■ Data extract:
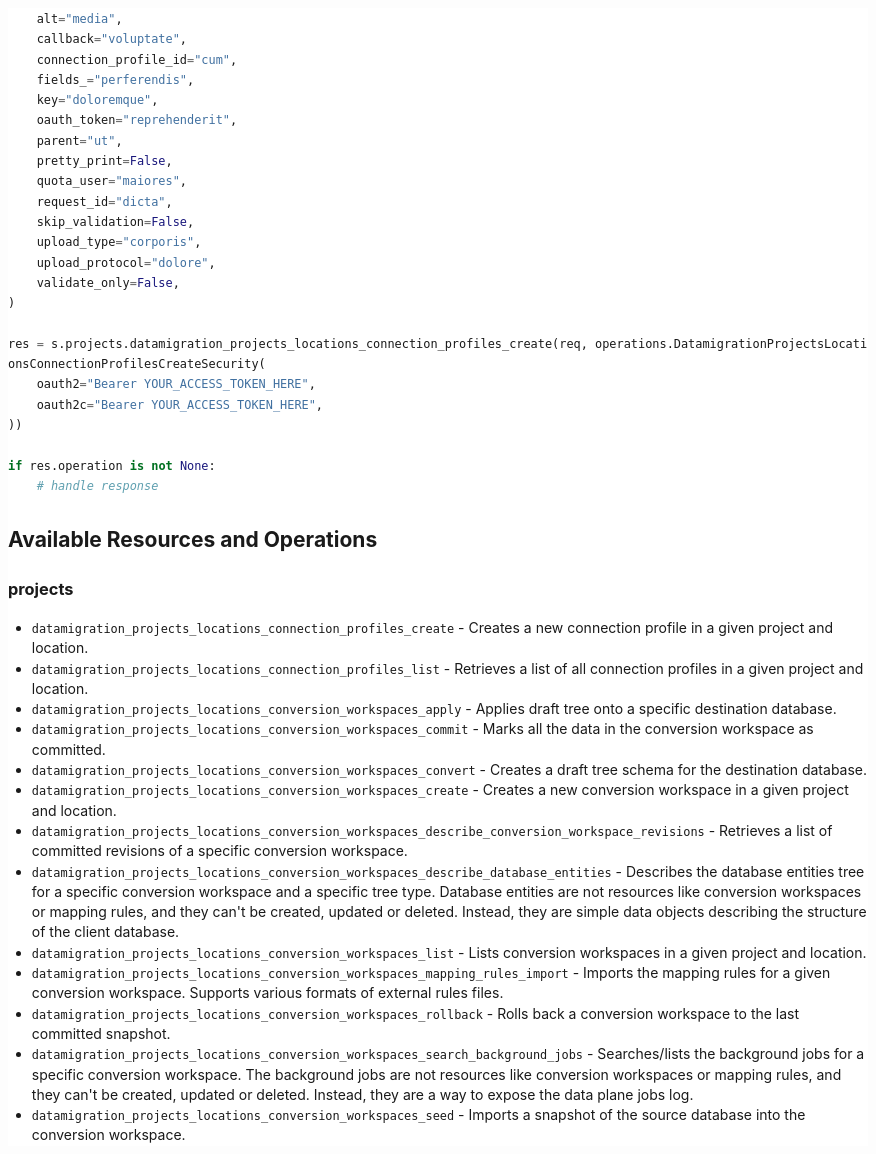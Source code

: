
 ```python
    alt="media",
    callback="voluptate",
    connection_profile_id="cum",
    fields_="perferendis",
    key="doloremque",
    oauth_token="reprehenderit",
    parent="ut",
    pretty_print=False,
    quota_user="maiores",
    request_id="dicta",
    skip_validation=False,
    upload_type="corporis",
    upload_protocol="dolore",
    validate_only=False,
)
    
res = s.projects.datamigration_projects_locations_connection_profiles_create(req, operations.DatamigrationProjectsLocationsConnectionProfilesCreateSecurity(
    oauth2="Bearer YOUR_ACCESS_TOKEN_HERE",
    oauth2c="Bearer YOUR_ACCESS_TOKEN_HERE",
))

if res.operation is not None:
    # handle response
```



## Available Resources and Operations


### projects

* `datamigration_projects_locations_connection_profiles_create` - Creates a new connection profile in a given project and location.
* `datamigration_projects_locations_connection_profiles_list` - Retrieves a list of all connection profiles in a given project and location.
* `datamigration_projects_locations_conversion_workspaces_apply` - Applies draft tree onto a specific destination database.
* `datamigration_projects_locations_conversion_workspaces_commit` - Marks all the data in the conversion workspace as committed.
* `datamigration_projects_locations_conversion_workspaces_convert` - Creates a draft tree schema for the destination database.
* `datamigration_projects_locations_conversion_workspaces_create` - Creates a new conversion workspace in a given project and location.
* `datamigration_projects_locations_conversion_workspaces_describe_conversion_workspace_revisions` - Retrieves a list of committed revisions of a specific conversion workspace.
* `datamigration_projects_locations_conversion_workspaces_describe_database_entities` - Describes the database entities tree for a specific conversion workspace and a specific tree type. Database entities are not resources like conversion workspaces or mapping rules, and they can't be created, updated or deleted. Instead, they are simple data objects describing the structure of the client database.
* `datamigration_projects_locations_conversion_workspaces_list` - Lists conversion workspaces in a given project and location.
* `datamigration_projects_locations_conversion_workspaces_mapping_rules_import` - Imports the mapping rules for a given conversion workspace. Supports various formats of external rules files.
* `datamigration_projects_locations_conversion_workspaces_rollback` - Rolls back a conversion workspace to the last committed snapshot.
* `datamigration_projects_locations_conversion_workspaces_search_background_jobs` - Searches/lists the background jobs for a specific conversion workspace. The background jobs are not resources like conversion workspaces or mapping rules, and they can't be created, updated or deleted. Instead, they are a way to expose the data plane jobs log.
* `datamigration_projects_locations_conversion_workspaces_seed` - Imports a snapshot of the source database into the conversion workspace.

■ Exercise description:
Return the whole listing, word for word, and leave out every picture.

■ Answer for the task:
Source code

:
 ```python
    alt="media",
    callback="voluptate",
    connection_profile_id="cum",
    fields_="perferendis",
    key="doloremque",
    oauth_token="reprehenderit",
    parent="ut",
    pretty_print=False,
    quota_user="maiores",
    request_id="dicta",
    skip_validation=False,
    upload_type="corporis",
    upload_protocol="dolore",
    validate_only=False,
)
    
res = s.projects.datamigration_projects_locations_connection_profiles_create(req, operations.DatamigrationProjectsLocationsConnectionProfilesCreateSecurity(
    oauth2="Bearer YOUR_ACCESS_TOKEN_HERE",
    oauth2c="Bearer YOUR_ACCESS_TOKEN_HERE",
))

if res.operation is not None:
    # handle response
```



## Available Resources and Operations


### projects

* `datamigration_projects_locations_connection_profiles_create` - Creates a new connection profile in a given project and location.
* `datamigration_projects_locations_connection_profiles_list` - Retrieves a list of all connection profiles in a given project and location.
* `datamigration_projects_locations_conversion_workspaces_apply` - Applies draft tree onto a specific destination database.
* `datamigration_projects_locations_conversion_workspaces_commit` - Marks all the data in the conversion workspace as committed.
* `datamigration_projects_locations_conversion_workspaces_convert` - Creates a draft tree schema for the destination database.
* `datamigration_projects_locations_conversion_workspaces_create` - Creates a new conversion workspace in a given project and location.
* `datamigration_projects_locations_conversion_workspaces_describe_conversion_workspace_revisions` - Retrieves a list of committed revisions of a specific conversion workspace.
* `datamigration_projects_locations_conversion_workspaces_describe_database_entities` - Describes the database entities tree for a specific conversion workspace and a specific tree type. Database entities are not resources like conversion workspaces or mapping rules, and they can't be created, updated or deleted. Instead, they are simple data objects describing the structure of the client database.
* `datamigration_projects_locations_conversion_workspaces_list` - Lists conversion workspaces in a given project and location.
* `datamigration_projects_locations_conversion_workspaces_mapping_rules_import` - Imports the mapping rules for a given conversion workspace. Supports various formats of external rules files.
* `datamigration_projects_locations_conversion_workspaces_rollback` - Rolls back a conversion workspace to the last committed snapshot.
* `datamigration_projects_locations_conversion_workspaces_search_background_jobs` - Searches/lists the background jobs for a specific conversion workspace. The background jobs are not resources like conversion workspaces or mapping rules, and they can't be created, updated or deleted. Instead, they are a way to expose the data plane jobs log.
* `datamigration_projects_locations_conversion_workspaces_seed` - Imports a snapshot of the source database into the conversion workspace.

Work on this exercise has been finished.